[Opening Records to use section]
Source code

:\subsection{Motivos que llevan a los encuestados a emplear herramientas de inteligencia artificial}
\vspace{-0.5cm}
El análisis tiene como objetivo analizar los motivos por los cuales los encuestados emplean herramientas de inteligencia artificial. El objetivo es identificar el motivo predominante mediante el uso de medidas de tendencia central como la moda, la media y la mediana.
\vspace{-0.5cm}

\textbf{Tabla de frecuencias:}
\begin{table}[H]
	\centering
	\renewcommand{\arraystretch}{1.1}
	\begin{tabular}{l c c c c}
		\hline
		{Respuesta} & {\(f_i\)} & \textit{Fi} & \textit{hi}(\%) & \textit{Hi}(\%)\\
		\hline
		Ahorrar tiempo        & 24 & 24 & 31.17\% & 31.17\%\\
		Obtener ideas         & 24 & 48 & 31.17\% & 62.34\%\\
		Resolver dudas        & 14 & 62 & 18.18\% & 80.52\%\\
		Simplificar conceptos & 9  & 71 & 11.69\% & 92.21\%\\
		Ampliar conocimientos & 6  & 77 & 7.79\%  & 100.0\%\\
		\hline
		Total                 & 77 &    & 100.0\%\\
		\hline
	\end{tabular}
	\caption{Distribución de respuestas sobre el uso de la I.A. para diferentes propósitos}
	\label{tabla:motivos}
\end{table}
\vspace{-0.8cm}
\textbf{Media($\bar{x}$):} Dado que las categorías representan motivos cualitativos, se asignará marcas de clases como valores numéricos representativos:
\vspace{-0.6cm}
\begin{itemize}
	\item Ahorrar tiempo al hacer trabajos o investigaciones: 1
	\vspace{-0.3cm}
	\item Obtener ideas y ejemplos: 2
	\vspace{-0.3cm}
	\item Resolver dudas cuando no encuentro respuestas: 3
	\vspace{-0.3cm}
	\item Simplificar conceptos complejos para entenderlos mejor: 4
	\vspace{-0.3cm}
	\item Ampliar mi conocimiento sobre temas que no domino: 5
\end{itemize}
[Closing Records to use section]
> [Your assignment]: Write the data out again in full. Match it word for word.

> [Response below]:
Source code

:\subsection{Motivos que llevan a los encuestados a emplear herramientas de inteligencia artificial}
\vspace{-0.5cm}
El análisis tiene como objetivo analizar los motivos por los cuales los encuestados emplean herramientas de inteligencia artificial. El objetivo es identificar el motivo predominante mediante el uso de medidas de tendencia central como la moda, la media y la mediana.
\vspace{-0.5cm}

\textbf{Tabla de frecuencias:}
\begin{table}[H]
	\centering
	\renewcommand{\arraystretch}{1.1}
	\begin{tabular}{l c c c c}
		\hline
		{Respuesta} & {\(f_i\)} & \textit{Fi} & \textit{hi}(\%) & \textit{Hi}(\%)\\
		\hline
		Ahorrar tiempo        & 24 & 24 & 31.17\% & 31.17\%\\
		Obtener ideas         & 24 & 48 & 31.17\% & 62.34\%\\
		Resolver dudas        & 14 & 62 & 18.18\% & 80.52\%\\
		Simplificar conceptos & 9  & 71 & 11.69\% & 92.21\%\\
		Ampliar conocimientos & 6  & 77 & 7.79\%  & 100.0\%\\
		\hline
		Total                 & 77 &    & 100.0\%\\
		\hline
	\end{tabular}
	\caption{Distribución de respuestas sobre el uso de la I.A. para diferentes propósitos}
	\label{tabla:motivos}
\end{table}
\vspace{-0.8cm}
\textbf{Media($\bar{x}$):} Dado que las categorías representan motivos cualitativos, se asignará marcas de clases como valores numéricos representativos:
\vspace{-0.6cm}
\begin{itemize}
	\item Ahorrar tiempo al hacer trabajos o investigaciones: 1
	\vspace{-0.3cm}
	\item Obtener ideas y ejemplos: 2
	\vspace{-0.3cm}
	\item Resolver dudas cuando no encuentro respuestas: 3
	\vspace{-0.3cm}
	\item Simplificar conceptos complejos para entenderlos mejor: 4
	\vspace{-0.3cm}
	\item Ampliar mi conocimiento sobre temas que no domino: 5
\end{itemize}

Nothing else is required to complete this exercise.